Todos estos contextos permiten navegar con moralidad sin perder esa brújula; sin embargo, mucho más importante que el contexto inmediato e incluso el contexto del asedio —y en esto me gustaría centrarme hoy— es el hecho de que uno de nuestros mayores retos como activistas en defensa de Palestina, o estudiosos de Palestina comprometidos, es que no podemos desafiar décadas de propaganda e invención, enfrentarnos a esa narrativa, con frases cortas. Creo que este es nuestro principal problema. Necesitamos espacio y tiempo para explicar la realidad ante la enorme cantidad de canales, fuentes de información e instituciones culturales que han proyectado una imagen y un análisis de Palestina falso, inventado, que se ha construido a lo largo de los años con la ayuda del mundo académico, los medios de comunicación, Hollywood, las series de televisión, etcétera. Todo esto influye en las mentes y las emociones de la gente y crea una historia determinada que no se puede cuestionar con una sola frase. Ni siquiera se puede desafiar únicamente con el sentido de la justicia, sino con un sentido de la justicia basado en un profundo conocimiento de la historia, con un análisis profundo y preciso de la realidad mediante el uso del lenguaje adecuado, porque el que utilizan incluso las fuerzas liberales, llamadas progresistas, es un lenguaje que inmuniza a Israel y no permite que la lucha anticolonial palestina se justifique, se acepte y se legitime. Y, ya saben, en el panteón de la lucha anticolonialista, en el que mucha gente pondría a un montón de héroes —desde Nelson Mandela a Gandhi y a otros importantes líderes del movimiento por la liberación—, no encontrarán a ningún palestino. Siempre serán tratados como terroristas, cuando en esencia es un movimiento anticolonialista. Y para emplear el lenguaje adecuado, conocer la historia del lugar y llevar a cabo un análisis correcto se necesita, como he dicho, espacio; no puedes llegar y decirle a alguien: tú estás equivocado y yo tengo razón. Y es un enorme reto para todos nosotros en un momento como el que se está viviendo estos días en Estados Unidos, por ejemplo, donde parece haber un apoyo incondicional a Israel y una postura hipócrita ante el sufrimiento de los israelíes que no se mostró ante el sufrimiento de los palestinos en ningún momento de la historia de Palestina.

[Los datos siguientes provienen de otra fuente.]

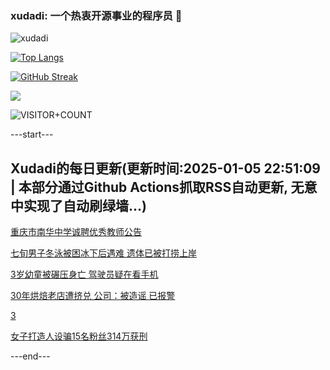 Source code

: ### xudadi: 一个热衷开源事业的程序员 👋

![xudadi](https://github-readme-stats-git-masterorgs-github-readme-stats-team.vercel.app/api?username=xudadi)

[![Top Langs](https://github-readme-stats.vercel.app/api/top-langs/?username=xudadi)](https://github.com/anuraghazra/github-readme-stats)

[![GitHub Streak](https://streak-stats.demolab.com?user=xudadi&locale=zh_Hans)](https://git.io/streak-stats)

![](https://raw.githubusercontent.com/xudadi/xudadi/main/assets/github-contribution-grid-snake.svg)

![VISITOR+COUNT](https://komarev.com/ghpvc/?username=xudadi&label=VISITOR+COUNT)


---start---

## Xudadi的每日更新(更新时间:2025-01-05 22:51:09 | 本部分通过Github Actions抓取RSS自动更新, 无意中实现了自动刷绿墙...)

[重庆市南华中学诚聘优秀教师公告](https://www.gongkaoleida.com/article/2255040)

[七旬男子冬泳被困冰下后遇难 遗体已被打捞上岸](https://m.163.com/news/article/JL5MGSVE0001899O.html)

[3岁幼童被碾压身亡 驾驶员疑在看手机](https://m.163.com/news/article/JL5N0H0U051492T3.html)

[30年烘焙老店遭挤兑 公司：被造谣 已报警](https://m.163.com/news/article/JL5IHK5C0001899O.html)

[3](https://m.163.com/touch/news/sub/domestic)

[女子打造人设骗15名粉丝314万获刑](https://m.163.com/news/article/JL59881C051492T3.html)

---end---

Las lecciones de historia, por así decirlo, son el antídoto a la eliminación de la perspectiva histórica de los acontecimientos del 7 de octubre y los que se están desarrollando ante nuestros ojos hoy —y probablemente en las próximas semanas, si no meses—. El contexto histórico tiene dos niveles, dos pilares básicos sobre los que deberían apoyarse el ámbito académico o el de los medios de comunicación y que considero muy importantes para cualquiera que participe en debates públicos a título individual o institucional. Uno es no dejar nunca de insistir en una definición precisa del sionismo, esto es muy importante: no se debería permitir ninguna discusión sobre lo que ocurre hoy en Israel o en Palestina sin hablar del sionismo. Israel y sus partidarios han invertido mucho esfuerzo en equiparar el antisionismo con el antisemitismo para que, si alguna vez mencionas la palabra «sionismo», estés pisando el peligroso terreno de ser considerado antisemita, y por lo tanto, seas silenciado. Sin embargo, eso no significa que esta no sea la única manera correcta de iniciar el relato, que comienza con una ideología que es racista y muy dura. El sionismo pertenece a la genealogía del racismo, no a la historia de los movimientos de liberación —que es como se enseña en la mayoría de las universidades estadounidenses—, no a la historia de los movimientos nacionales —que es como se enseña en la mayor parte del hemisferio norte o de la que hablan o cubren los medios de comunicación occidentales—. No, pertenece a la historia del racismo, que originalmente no era una ideología, sino que se manifestó como tal en la tierra de Palestina.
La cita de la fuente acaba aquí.